Using the data below, work out how many lines contain the word "black", then state that number without comment.

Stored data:
++++++++++++++++++++

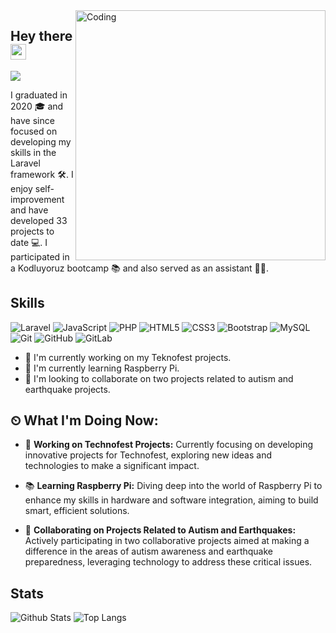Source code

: <img align="right" alt="Coding" width="400" src="https://user-images.githubusercontent.com/74038190/212749447-bfb7e725-6987-49d9-ae85-2015e3e7cc41.gif">

## Hey there <img src="https://media.giphy.com/media/hvRJCLFzcasrR4ia7z/giphy.gif" width="25px">
![](https://visitor-badge.glitch.me/badge?page_id=SajeebChakraborty)

I graduated in 2020 🎓 and have since focused on developing my skills in the Laravel framework 🛠️. I enjoy self-improvement and have developed 33 projects to date 💻. I participated in a Kodluyoruz bootcamp 📚 and also served as an assistant 👨‍🏫.

## Skills

![Laravel](https://img.shields.io/badge/Laravel-red?style=flat-square&logo=laravel)
![JavaScript](https://img.shields.io/badge/-JavaScript-black?style=flat-square&logo=javascript)
![PHP](https://img.shields.io/badge/-Php-black?style=flat-square&logo=Php)
![HTML5](https://img.shields.io/badge/-HTML5-E34F26?style=flat-square&logo=html5&logoColor=white)
![CSS3](https://img.shields.io/badge/-CSS3-1572B6?style=flat-square&logo=css3)
![Bootstrap](https://img.shields.io/badge/-Bootstrap-563D7C?style=flat-square&logo=bootstrap)
![MySQL](https://img.shields.io/badge/-MySQL-black?style=flat-square&logo=mysql)
![Git](https://img.shields.io/badge/-Git-black?style=flat-square&logo=git)
![GitHub](https://img.shields.io/badge/-GitHub-181717?style=flat-square&logo=github)
![GitLab](https://img.shields.io/badge/-GitLab-FCA121?style=flat-square&logo=gitlab)

- 🔭 I'm currently working on my Teknofest projects.
- 🌱 I'm currently learning Raspberry Pi.
- 👯 I'm looking to collaborate on two projects related to autism and earthquake projects.

## ⏲ What I'm Doing Now:

- 🚀 **Working on Technofest Projects:** Currently focusing on developing innovative projects for Technofest, exploring new ideas and technologies to make a significant impact.

- 📚 **Learning Raspberry Pi:** Diving deep into the world of Raspberry Pi to enhance my skills in hardware and software integration, aiming to build smart, efficient solutions.

- 🤝 **Collaborating on Projects Related to Autism and Earthquakes:** Actively participating in two collaborative projects aimed at making a difference in the areas of autism awareness and earthquake preparedness, leveraging technology to address these critical issues.
 
## Stats

![Github Stats](https://github-readme-stats.vercel.app/api?username=yeginbatuhan&count_private=true&show_icons=true&include_all_commits=true&theme=prussian)
![Top Langs](https://github-readme-stats.vercel.app/api/top-langs/?username=yeginbatuhan&hide=TeX&layout=compact&theme=prussian)


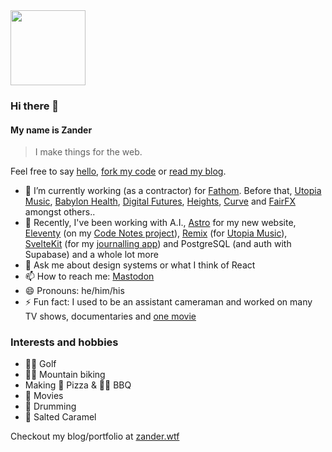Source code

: <img src="https://avatars.githubusercontent.com/u/64883?s=400&u=60f027f010d32ccfb57ad8fd57c510efdedaa8e6&v=4&w=200" width="120" />

### Hi there 👋

#### My name is Zander

> I make things for the web.

Feel free to say [hello](https://toot.cafe/@zander), [fork my code](https://github.com/mrmartineau/) or [read my blog](https://zander.wtf/blog).

- 🔭 I’m currently working (as a contractor) for [Fathom](https://www.fathomlondon.com/). Before that, [Utopia Music](https://utopiamusic.com/), [Babylon Health](https://www.babylonhealth.com), [Digital Futures](https://digitalfutures.com), [Heights](https://yourheights.com), [Curve](https://www.curve.com/en-gb/) and [FairFX](https://fairfx.com) amongst others..
- 🌱 Recently, I've been working with A.I., [Astro](https://astro.build/) for my new website, [Eleventy](https://www.11ty.dev/) (on my [Code Notes project](https://notes.zander.wtf/)), [Remix](https://remix.run) (for [Utopia Music](https://utopiamusic.com/)), [SvelteKit](https://svelte.dev) (for my [journalling app](https://github.com/mrmartineau/journal)) and PostgreSQL (and auth with Supabase) and a whole lot more
- 💬 Ask me about design systems or what I think of React
- 📫 How to reach me: [Mastodon](https://toot.cafe/@zander)
- 😄 Pronouns: he/him/his
- ⚡ Fun fact: I used to be an assistant cameraman and worked on many TV shows, documentaries and [one movie](https://letterboxd.com/film/scenes-of-a-sexual-nature/)

### Interests and hobbies
- 🏌️‍♂️ Golf
- 🚵‍♂️ Mountain biking
- Making 🍕 Pizza & 🍖🔥 BBQ
- 🍿 Movies
- 🥁 Drumming
- 💖 Salted Caramel

Checkout my blog/portfolio at [zander.wtf](https://zander.wtf)
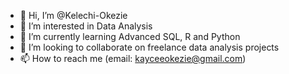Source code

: - 👋 Hi, I’m @Kelechi-Okezie
- 👀 I’m interested in Data Analysis
- 🌱 I’m currently learning Advanced SQL, R and Python
- 💞️ I’m looking to collaborate on freelance data analysis projects
- 📫 How to reach me (email: kayceeokezie@gmail.com)

<!---
Kelechi-Okezie/Kelechi-Okezie is a ✨ special ✨ repository because its `README.md` (this file) appears on your GitHub profile.
You can click the Preview link to take a look at your changes.
--->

++++++++++++++++++++

Solution
4